## EXERCISE DESCRIPTION
Only the lines that hold "longtable" should be in the answer, each copied from the data below.

## SUPPLIED ENTRIES
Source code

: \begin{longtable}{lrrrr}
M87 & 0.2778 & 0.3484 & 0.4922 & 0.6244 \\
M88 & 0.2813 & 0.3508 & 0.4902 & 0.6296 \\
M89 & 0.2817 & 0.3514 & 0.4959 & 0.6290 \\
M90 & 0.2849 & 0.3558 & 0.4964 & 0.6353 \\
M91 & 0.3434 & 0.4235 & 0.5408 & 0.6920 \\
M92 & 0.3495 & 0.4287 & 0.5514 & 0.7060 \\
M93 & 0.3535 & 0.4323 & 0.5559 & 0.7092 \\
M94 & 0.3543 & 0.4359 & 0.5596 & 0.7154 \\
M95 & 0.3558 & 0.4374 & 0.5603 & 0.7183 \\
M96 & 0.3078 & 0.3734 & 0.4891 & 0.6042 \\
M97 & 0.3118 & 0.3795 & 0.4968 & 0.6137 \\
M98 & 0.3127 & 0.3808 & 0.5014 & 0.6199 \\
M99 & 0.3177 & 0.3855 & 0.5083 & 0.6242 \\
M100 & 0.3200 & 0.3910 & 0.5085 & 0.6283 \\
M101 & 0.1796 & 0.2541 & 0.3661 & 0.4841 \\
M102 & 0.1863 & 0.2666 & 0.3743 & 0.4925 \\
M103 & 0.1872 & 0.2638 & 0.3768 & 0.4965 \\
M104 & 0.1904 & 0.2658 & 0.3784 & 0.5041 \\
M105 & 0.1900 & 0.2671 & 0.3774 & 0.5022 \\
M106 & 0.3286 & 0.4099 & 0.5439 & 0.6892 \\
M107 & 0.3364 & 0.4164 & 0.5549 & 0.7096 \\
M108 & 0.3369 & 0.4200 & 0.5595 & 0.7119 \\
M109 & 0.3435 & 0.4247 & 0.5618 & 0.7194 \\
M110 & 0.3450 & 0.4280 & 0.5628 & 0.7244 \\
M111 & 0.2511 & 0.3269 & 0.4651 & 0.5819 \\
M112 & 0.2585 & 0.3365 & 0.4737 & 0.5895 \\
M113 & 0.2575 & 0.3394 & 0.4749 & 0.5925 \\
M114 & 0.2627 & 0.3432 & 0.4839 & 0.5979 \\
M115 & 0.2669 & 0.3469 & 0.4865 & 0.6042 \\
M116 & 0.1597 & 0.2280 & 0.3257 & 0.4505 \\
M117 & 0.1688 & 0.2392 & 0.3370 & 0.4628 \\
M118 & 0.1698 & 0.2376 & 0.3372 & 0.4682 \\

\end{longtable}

## EXERCISE OUTPUT
: \begin{longtable}{lrrrr}
\end{longtable}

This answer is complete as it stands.